Reputation: 1702
We are working on implementing Solr on e-commerce site. The site is continuously updated with a new data, either by updates made in existing product information or add new product altogether.
We are using it on asp.net mvc3 application with solrnet.
We are facing issue with indexing. We are currently doing commit using following:
private static ISolrOperations<ProductSolr> solrWorker;
public void ProductIndex()
{
//Check connection instance invoked or not
if (solrWorker == null)
{
Startup.Init<ProductSolr>("http://localhost:8983/solr/");
solrWorker = ServiceLocator.Current.GetInstance<ISolrOperations<ProductSolr>>();
}
var products = GetProductIdandName();
solrWorker.Add(products);
solrWorker.Commit();
}
Although this is just a simple test application where we have inserted just product name and id into the solr index. Every time it runs, the new products gets updated all at once, and available when we search it. I think this create the new data index into solr everytime it runs? Correct me if I'm wrong.
My Question is:
What is the best strategy to solve this problem?
Upvotes: 1
Views: 5482
Reputation: 52779
When you do an update only that record is delete and inserted. Solr does not update the records. The other records are untouched. When you commit the data new segments would be created with this new data. On optimize the data is optimized into a single segment.
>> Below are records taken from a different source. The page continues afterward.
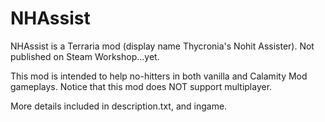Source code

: # NHAssist
NHAssist is a Terraria mod (display name Thycronia's Nohit Assister). Not published on Steam Workshop...yet.

This mod is intended to help no-hitters in both vanilla and Calamity Mod gameplays. Notice that this mod does NOT support multiplayer.

More details included in description.txt, and ingame.
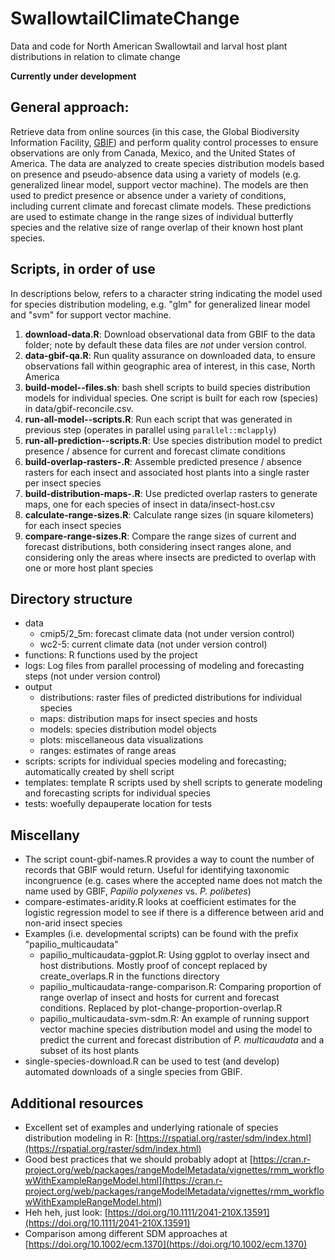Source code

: # SwallowtailClimateChange
Data and code for North American Swallowtail and larval host plant distributions in relation to climate change

**Currently under development**

## General approach:

Retrieve data from online sources (in this case, the Global Biodiversity 
Information Facility, [GBIF](https://gbif.org)) and perform quality control 
processes to ensure observations are only from Canada, Mexico, and the United 
States of America. The data are analyzed to create species distribution models 
based on presence and pseudo-absence data using a variety of models (e.g. 
generalized linear model, support vector machine). The models are then used to 
predict presence or absence under a variety of conditions, including current 
climate and forecast climate models. These predictions are used to estimate 
change in the range sizes of individual butterfly species and the relative size 
of range overlap of their known host plant species.

## Scripts, in order of use

In descriptions below, <model> refers to a character string indicating the 
model used for species distribution modeling, e.g. "glm" for generalized 
linear model and "svm" for support vector machine.

1. **download-data.R**: Download observational data from GBIF to the data folder; 
note by default these data files are _not_ under version control.
1. **data-gbif-qa.R**: Run quality assurance on downloaded data, to ensure 
observations fall within geographic area of interest, in this case, North 
America
1. **build-model-<model>-files.sh**: bash shell scripts to build species 
distribution models for individual species. One script is built for each row 
(species) in data/gbif-reconcile.csv.
1. **run-all-model-<model>-scripts.R**: Run each script that was generated in 
previous step (operates in parallel using `parallel::mclapply`)
1. **run-all-prediction-<model>-scripts.R**: Use species distribution model to 
predict presence / absence for current and forecast climate conditions
1. **build-overlap-rasters-<model>.R**: Assemble predicted presence / absence
rasters for each insect and associated host plants into a single raster per 
insect species
1. **build-distribution-maps-<model>.R**: Use predicted overlap rasters to 
generate maps, one for each species of insect in data/insect-host.csv
1. **calculate-range-sizes.R**: Calculate range sizes (in square kilometers) 
for each insect species
1. **compare-range-sizes.R**: Compare the range sizes of current and forecast distributions, both considering insect ranges alone, and considering only the 
areas where insects are predicted to overlap with one or more host plant 
species

## Directory structure

+ data
    + cmip5/2_5m: forecast climate data (not under version control)
    + wc2-5: current climate data (not under version control)
+ functions: R functions used by the project
+ logs: Log files from parallel processing of modeling and forecasting steps 
(not under version control)
+ output
    + distributions: raster files of predicted distributions for individual 
    species
    + maps: distribution maps for insect species and hosts
    + models: species distribution model objects
    + plots: miscellaneous data visualizations
    + ranges: estimates of range areas
+ scripts: scripts for individual species modeling and forecasting; 
automatically created by shell script
+ templates: template R scripts used by shell scripts to generate modeling 
and forecasting scripts for individual species
+ tests: woefully depauperate location for tests

## Miscellany

+ The script count-gbif-names.R provides a way to count the number of records 
that GBIF would return. Useful for identifying taxonomic incongruence (e.g. 
cases where the accepted name does not match the name used by GBIF, _Papilio 
polyxenes_ vs. _P. polibetes_)
+ compare-estimates-aridity.R looks at coefficient estimates for the logistic 
regression model to see if there is a difference between arid and non-arid 
insect species
+ Examples (i.e. developmental scripts) can be found with the prefix 
"papilio_multicaudata"
    + papilio_multicaudata-ggplot.R: Using ggplot to overlay insect and host 
    distributions. Mostly proof of concept replaced by create_overlaps.R in 
    the functions directory
    + papilio_multicaudata-range-comparison.R: Comparing proportion of range 
    overlap of insect and hosts for current and forecast conditions. Replaced 
    by plot-change-proportion-overlap.R
    + papilio_multicaudata-svm-sdm.R: An example of running support vector 
    machine species distribution model and using the model to predict the 
    current and forecast distribution of _P. multicaudata_ and a subset of its
    host plants
+ single-species-download.R can be used to test (and develop) automated 
downloads of a single species from GBIF.

## Additional resources

+ Excellent set of examples and underlying rationale of species distribution 
modeling in R: [https://rspatial.org/raster/sdm/index.html](https://rspatial.org/raster/sdm/index.html)
+ Good best practices that we should probably adopt at  [https://cran.r-project.org/web/packages/rangeModelMetadata/vignettes/rmm_workflowWithExampleRangeModel.html](https://cran.r-project.org/web/packages/rangeModelMetadata/vignettes/rmm_workflowWithExampleRangeModel.html)
+ Heh heh, just look: [https://doi.org/10.1111/2041-210X.13591](https://doi.org/10.1111/2041-210X.13591)
+ Comparison among different SDM approaches at
[https://doi.org/10.1002/ecm.1370](https://doi.org/10.1002/ecm.1370)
You can use Incremental build technique to add/update records after the last build. DIH provides it out of the box, If you are handling it manually through jobs you can maintain the timestamp and run builds.
Solr does not have an update operation. It will perform a delete and add. So you have to use the complete data again and not just the updated fields. Its not resource intensive. Usually only Commit and Optimize are.
Solr can handle any amount of data. You can use Sharding if your data grows beyond the handling capacity of a single machine.
Upvotes: 4